エニータイム、エニーウェアー ガク

 俺には兄がいた。

 っていうか俺らは双子だった。

 俺の兄・レキは頭が良くてなんでも器用にこなせるタイプだった。でも俺は不器用で…。よく小さい頃は助けられたなぁ。

 でもレキは、なにか大切な物を母さんの腹に置いてきていた。


「ガク。おいで。いいもの見せてあげる。」


 そう言われて連れられた17歳の夏。蝉がしつこく鳴いていた。

 連れてこられたのは知らないビルで、なにやら怖そうな大人がいっぱいいた。そして大きな袋が到着するやいなや、歓声を作る。

 レキも、嬉しそうに飛び跳ねていた。なんだろう。そう思い見ていると…。


 中身は人間だった。どこの誰かも分からない若い女が、頭から血を流して入っていた。


「…ガク。綺麗じゃない?」

「え…?」


 怖かった。レキがとても怖かった。これが綺麗?そんなわけない。必死に目をそらした。

 もっと近くで見ようと言われても、遠慮した。少しだけ食べてみようと言われても、お腹が空いてないと嘘をついた。

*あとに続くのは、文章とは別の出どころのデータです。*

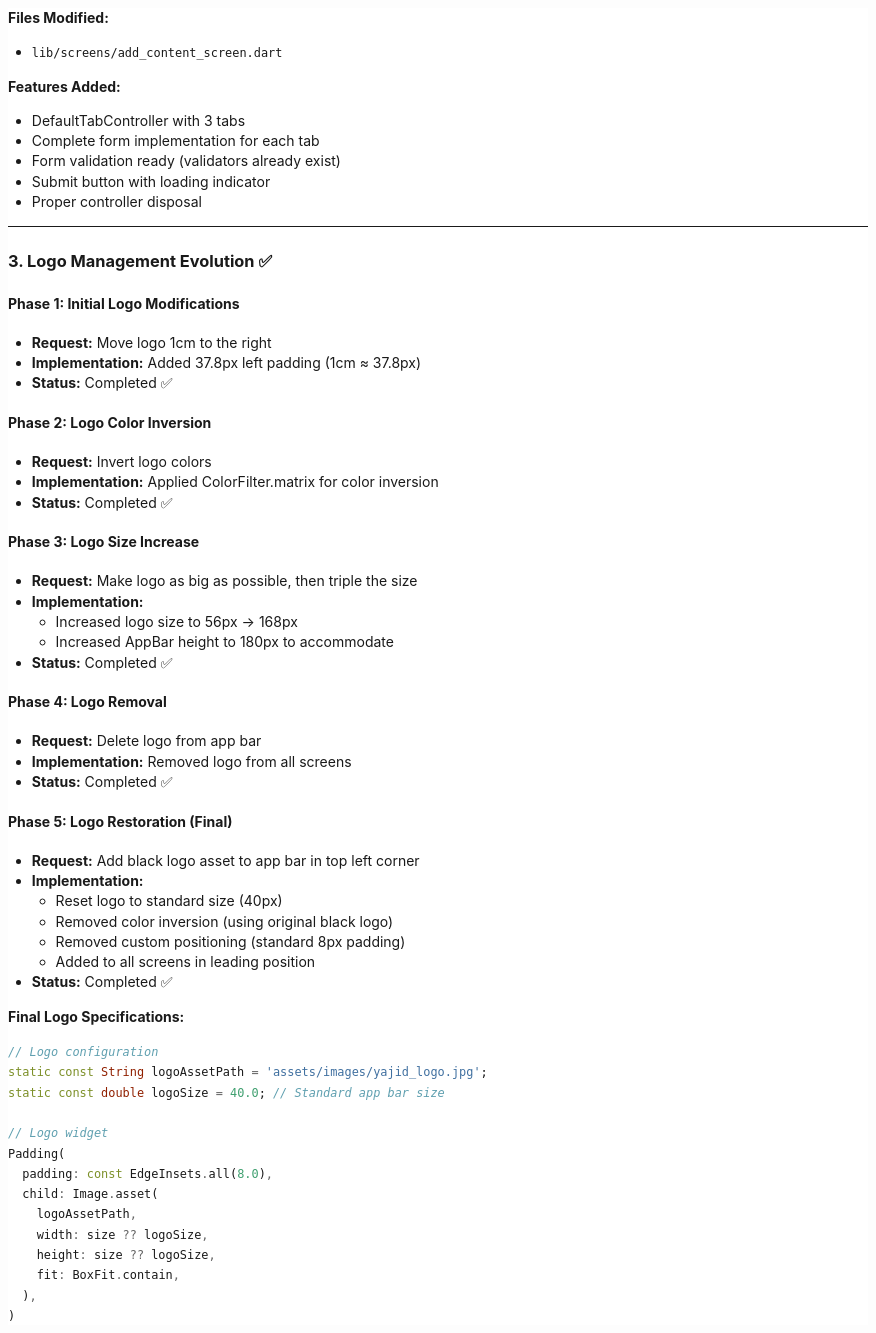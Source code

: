 **Files Modified:**
- `lib/screens/add_content_screen.dart`

**Features Added:**
- DefaultTabController with 3 tabs
- Complete form implementation for each tab
- Form validation ready (validators already exist)
- Submit button with loading indicator
- Proper controller disposal

---

### 3. Logo Management Evolution ✅

#### Phase 1: Initial Logo Modifications
- **Request:** Move logo 1cm to the right
- **Implementation:** Added 37.8px left padding (1cm ≈ 37.8px)
- **Status:** Completed ✅

#### Phase 2: Logo Color Inversion
- **Request:** Invert logo colors
- **Implementation:** Applied ColorFilter.matrix for color inversion
- **Status:** Completed ✅

#### Phase 3: Logo Size Increase
- **Request:** Make logo as big as possible, then triple the size
- **Implementation:**
  - Increased logo size to 56px → 168px
  - Increased AppBar height to 180px to accommodate
- **Status:** Completed ✅

#### Phase 4: Logo Removal
- **Request:** Delete logo from app bar
- **Implementation:** Removed logo from all screens
- **Status:** Completed ✅

#### Phase 5: Logo Restoration (Final)
- **Request:** Add black logo asset to app bar in top left corner
- **Implementation:**
  - Reset logo to standard size (40px)
  - Removed color inversion (using original black logo)
  - Removed custom positioning (standard 8px padding)
  - Added to all screens in leading position
- **Status:** Completed ✅

**Final Logo Specifications:**
```dart
// Logo configuration
static const String logoAssetPath = 'assets/images/yajid_logo.jpg';
static const double logoSize = 40.0; // Standard app bar size

// Logo widget
Padding(
  padding: const EdgeInsets.all(8.0),
  child: Image.asset(
    logoAssetPath,
    width: size ?? logoSize,
    height: size ?? logoSize,
    fit: BoxFit.contain,
  ),
)
```
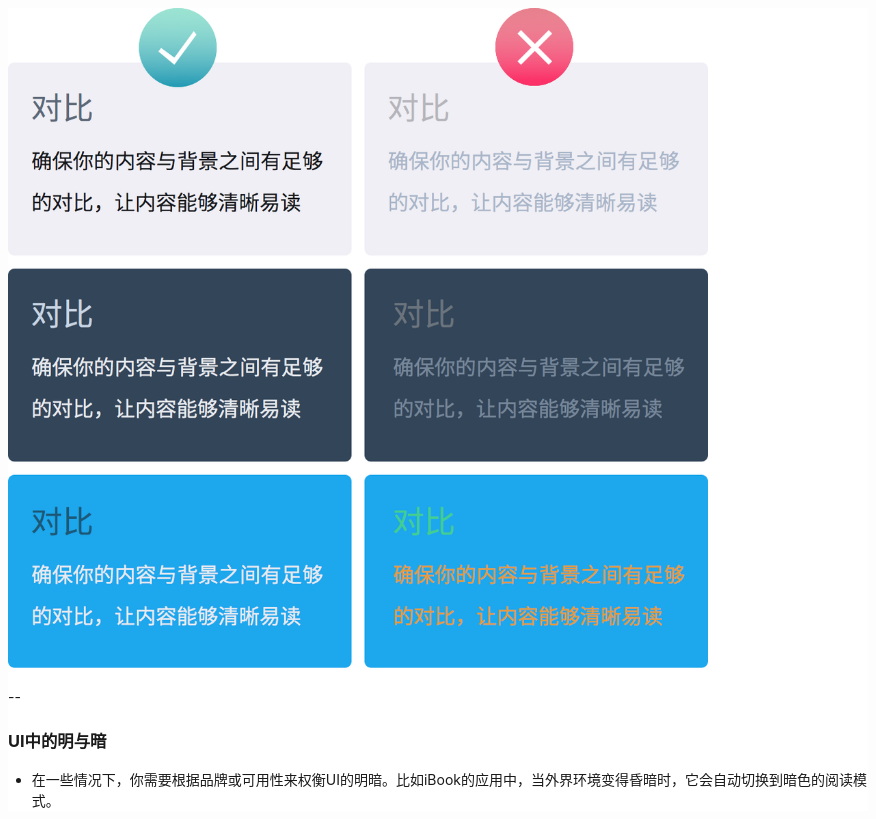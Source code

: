 <p><img src="img/webcolorfont11.png" width="700" ></p>

--
### UI中的明与暗
- 在一些情况下，你需要根据品牌或可用性来权衡UI的明暗。比如iBook的应用中，当外界环境变得昏暗时，它会自动切换到暗色的阅读模式。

 美味しそうに、生肉を食うレキを、怪物としか思えなかった。


 それから数年間、レキに嫌われたくなくて着いていく日々を送った。もちろん食べない。特上のやつしか食わねぇんだと嘘をつき続けて。

 前の仕事は酒屋の従業員で、客に酒や料理を振る舞っていた。それが終わればレキと合流。そんな日常。だがある日。こんなことがあった。


「おいお前!落ち着け!」


 仲間の中で1人が、暴走した。それはひどく運の悪いことだ。

 暴走したら、それを殺しに掃除屋の人間がやってくる。そうしたら暴走していない俺らも肉を食ったことがバレる。殺されないが、少なくとも目をつけられる。

 全員、逃げ出した。いや、遅かった。


「…16人…。」


 人間のガキが、どこからともなく現れた。黒い髪に黒い瞳。すごく眠そうで気だるそうな瞳だった。

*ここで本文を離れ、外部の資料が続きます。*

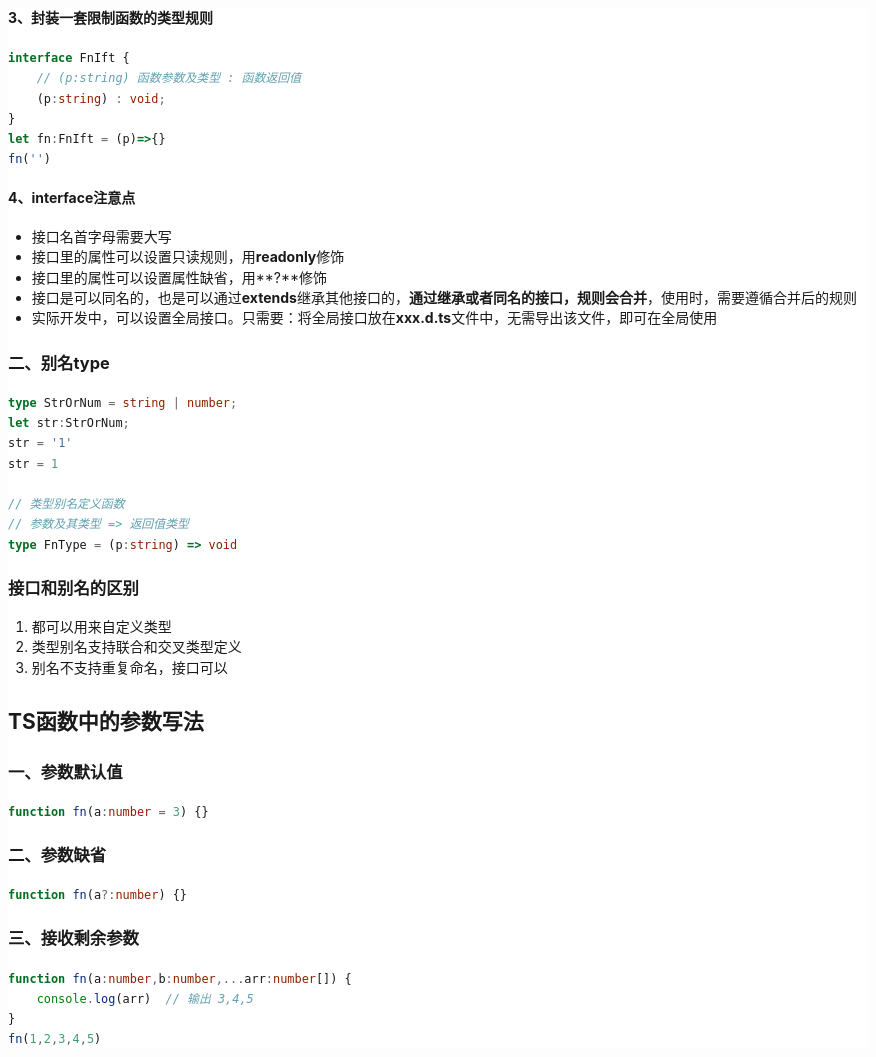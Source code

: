 #### 3、封装一套限制函数的类型规则
```ts
interface FnIft {
    // (p:string) 函数参数及类型 : 函数返回值
    (p:string) : void;
}
let fn:FnIft = (p)=>{}
fn('')
```
#### 4、interface注意点
* 接口名首字母需要大写
* 接口里的属性可以设置只读规则，用**readonly**修饰
* 接口里的属性可以设置属性缺省，用**?**修饰
* 接口是可以同名的，也是可以通过**extends**继承其他接口的，**通过继承或者同名的接口，规则会合并**，使用时，需要遵循合并后的规则
* 实际开发中，可以设置全局接口。只需要：将全局接口放在**xxx.d.ts**文件中，无需导出该文件，即可在全局使用

### 二、别名type

```ts
type StrOrNum = string | number;
let str:StrOrNum;
str = '1'
str = 1

// 类型别名定义函数
// 参数及其类型 => 返回值类型
type FnType = (p:string) => void
```
### 接口和别名的区别
1. 都可以用来自定义类型
2. 类型别名支持联合和交叉类型定义
3. 别名不支持重复命名，接口可以

## TS函数中的参数写法
### 一、参数默认值
```ts
function fn(a:number = 3) {}
```
### 二、参数缺省
```ts
function fn(a?:number) {}
```
### 三、接收剩余参数
```ts
function fn(a:number,b:number,...arr:number[]) {
    console.log(arr)  // 输出 3,4,5
}
fn(1,2,3,4,5)
```
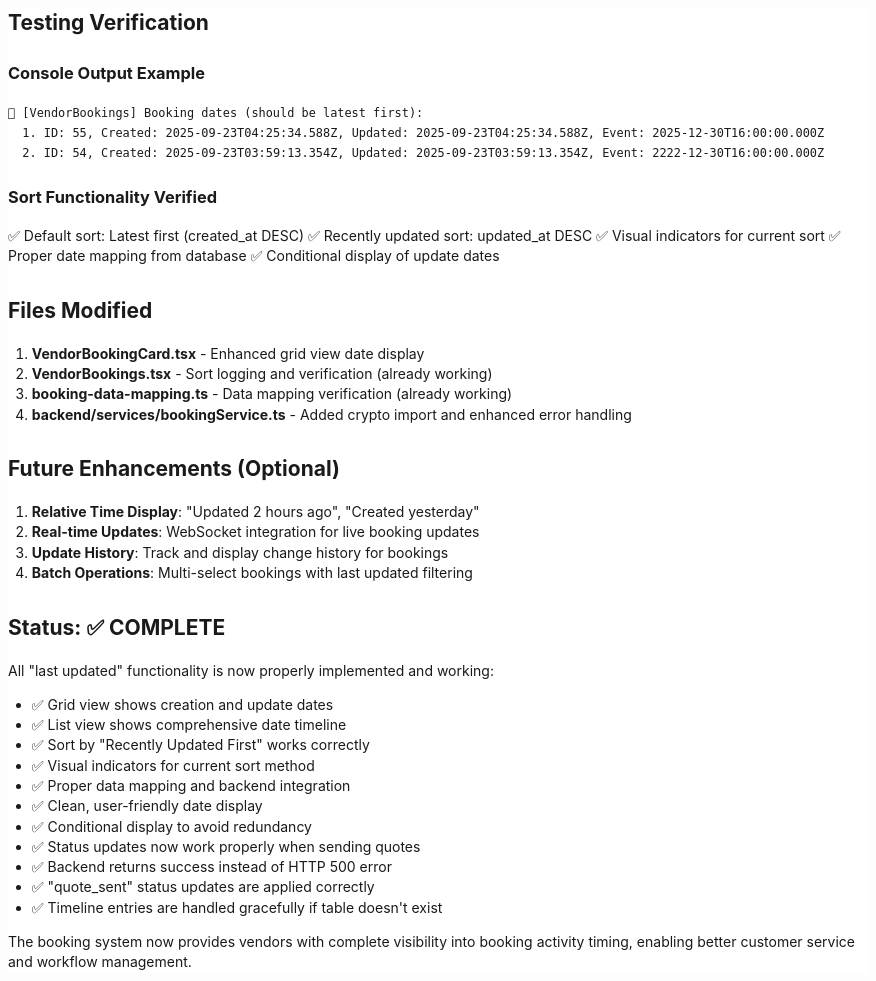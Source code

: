 ## Testing Verification

### Console Output Example
```
📅 [VendorBookings] Booking dates (should be latest first):
  1. ID: 55, Created: 2025-09-23T04:25:34.588Z, Updated: 2025-09-23T04:25:34.588Z, Event: 2025-12-30T16:00:00.000Z
  2. ID: 54, Created: 2025-09-23T03:59:13.354Z, Updated: 2025-09-23T03:59:13.354Z, Event: 2222-12-30T16:00:00.000Z
```

### Sort Functionality Verified
✅ Default sort: Latest first (created_at DESC)
✅ Recently updated sort: updated_at DESC
✅ Visual indicators for current sort
✅ Proper date mapping from database
✅ Conditional display of update dates

## Files Modified

1. **VendorBookingCard.tsx** - Enhanced grid view date display
2. **VendorBookings.tsx** - Sort logging and verification (already working)
3. **booking-data-mapping.ts** - Data mapping verification (already working)
4. **backend/services/bookingService.ts** - Added crypto import and enhanced error handling

## Future Enhancements (Optional)

1. **Relative Time Display**: "Updated 2 hours ago", "Created yesterday"
2. **Real-time Updates**: WebSocket integration for live booking updates
3. **Update History**: Track and display change history for bookings
4. **Batch Operations**: Multi-select bookings with last updated filtering

## Status: ✅ COMPLETE

All "last updated" functionality is now properly implemented and working:
- ✅ Grid view shows creation and update dates
- ✅ List view shows comprehensive date timeline
- ✅ Sort by "Recently Updated First" works correctly
- ✅ Visual indicators for current sort method
- ✅ Proper data mapping and backend integration
- ✅ Clean, user-friendly date display
- ✅ Conditional display to avoid redundancy
- ✅ Status updates now work properly when sending quotes
- ✅ Backend returns success instead of HTTP 500 error
- ✅ "quote_sent" status updates are applied correctly
- ✅ Timeline entries are handled gracefully if table doesn't exist

The booking system now provides vendors with complete visibility into booking activity timing, enabling better customer service and workflow management.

 そいつは躊躇わず、暴走して苦しむやつに発砲した。そいつは倒れ、俺たちはできる限りそいつから離れた。誰もが、そいつから目をそらせなかった。


「…暴走したら…すぐ首取りに行くから…よろしくお願いします…。」


 もう死んでしまったやつを見下ろしながら、そいつは呟いてどこかに消えた。

 

 レキと2人、黙って帰る。

 月がやんわりと輝いていた。


「…なあ。…俺らがやってることって間違いなんじゃねえか?」

「そんなことないよ。そんなこと考えないでいい。」

「…俺…さ。…本当は食いたくねえんだよ。いくら美味くても、やっぱ食っちゃダメだと思うんだ。」

「…じゃあガクは…今までどんな気持ちで着いてきてたの?楽しくなかったのかな?」

「…ああ。」

「そっか…。だから今まで食べてなかったんだ…。ガクは分かってくれないんだ…。」


 そんな冷たいこと言うなよ。分かってやりたかったよ。でも分からなかったんだよ!


「…今まで、ありがとう。レキ。」

「…いつか美味しさが分かったら、連絡してよ。一緒に酒でも飲みながら食べよう。」


 お互いに、干渉しない。

 分かろうとした。けど分からなかった。


 街を駆けずり回って、今日攻め込んできたやつの店を調べる。ネットで調べても出てこなかったのだ。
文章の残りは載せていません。